Supply chain experts on a recent webinar spoke to the importance of working with a trusted broker while navigating international trade.

During a discussion hosted yesterday by the Metropolitan Milwaukee Association of Commerce’s World Trade Association, MOTIS Brands Director of Global Sourcing Desiree Pasbrig said ensuring compliance with U.S. Customs and Border Protection regulations often requires a collaborative approach.

In her role at Germantown-based MOTIS Brands, Pasbrig works with over 30 suppliers throughout China, Taiwan and Mexico. The company sells transportation equipment including lifts, ramps and covers.

“Use each others’ experience and knowledge, share information with each other as much as possible,” she said yesterday. “It can be the difference between your imports coming in smoothly, or things getting hung up during entry when not all the right information is there.”

Margaret Lange, compliance director for M.E. Dey & Co., touched on the “delays and backups and backlogs” plaguing supply chains worldwide as well as the associated costs. M.E. Dey & Co. is a logistics firm based in Milwaukee that handles import and export services for a variety of businesses with partner offices in more than 70 countries.

Lange said most experts watching the disfunction unfold expect these challenges to last “well into 2022, probably into 2023.” She said working closely with suppliers as well as customs brokers will help businesses avoid encountering roadblocks.

“Your broker is going to need to have a lot of experience, they’re going to have connectivity to U.S. Customs through systems, and they’re going to be able to have a lot of knowledge to help you get through this process,” she said.
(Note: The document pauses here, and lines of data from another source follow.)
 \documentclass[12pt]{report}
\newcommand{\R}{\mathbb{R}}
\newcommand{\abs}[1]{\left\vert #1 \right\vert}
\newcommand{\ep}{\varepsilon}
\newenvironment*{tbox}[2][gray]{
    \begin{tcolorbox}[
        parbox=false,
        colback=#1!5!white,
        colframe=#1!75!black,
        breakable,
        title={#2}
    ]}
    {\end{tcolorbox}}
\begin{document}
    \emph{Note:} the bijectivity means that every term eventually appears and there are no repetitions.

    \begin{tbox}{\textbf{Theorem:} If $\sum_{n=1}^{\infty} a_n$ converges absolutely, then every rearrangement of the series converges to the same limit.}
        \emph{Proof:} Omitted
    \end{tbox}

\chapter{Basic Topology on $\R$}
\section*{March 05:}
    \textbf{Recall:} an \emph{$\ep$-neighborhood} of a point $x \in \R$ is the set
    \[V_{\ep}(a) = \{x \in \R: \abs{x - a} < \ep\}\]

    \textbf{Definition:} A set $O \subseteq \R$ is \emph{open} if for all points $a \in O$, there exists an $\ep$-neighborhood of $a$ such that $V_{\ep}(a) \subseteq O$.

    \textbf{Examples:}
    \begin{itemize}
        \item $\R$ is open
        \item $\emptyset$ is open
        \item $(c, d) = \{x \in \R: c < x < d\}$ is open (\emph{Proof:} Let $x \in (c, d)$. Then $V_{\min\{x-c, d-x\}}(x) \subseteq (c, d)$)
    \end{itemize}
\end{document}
Pasbrig said she typically seeks out brokers with an established reputation that understand how to work with government agencies. She recommended working with brokers that provide a “21st century experience” with digital tools for tracking shipments and backing up documents.

“I would want a lot of experience and integrity. I don’t want my broker to just tell me what I want to hear,” she said. “I would like to be challenged if I need to be challenged.”

Given the current logistical hurdles companies are facing, Lange said “it’s still critically important, if not more so than ever” that companies importing goods maintain a focus on trade compliance.

She noted that last year, U.S. Customs and Border Protection officials seized over 73,000 shipments coming in for trade-related issues. Delays in product shipments can result from various examinations including X-ray imaging as well as more in-depth vetting.

“So it’s important for you to understand your product, your procedures, and develop good relationships with your customs officer as much as possible,” she said.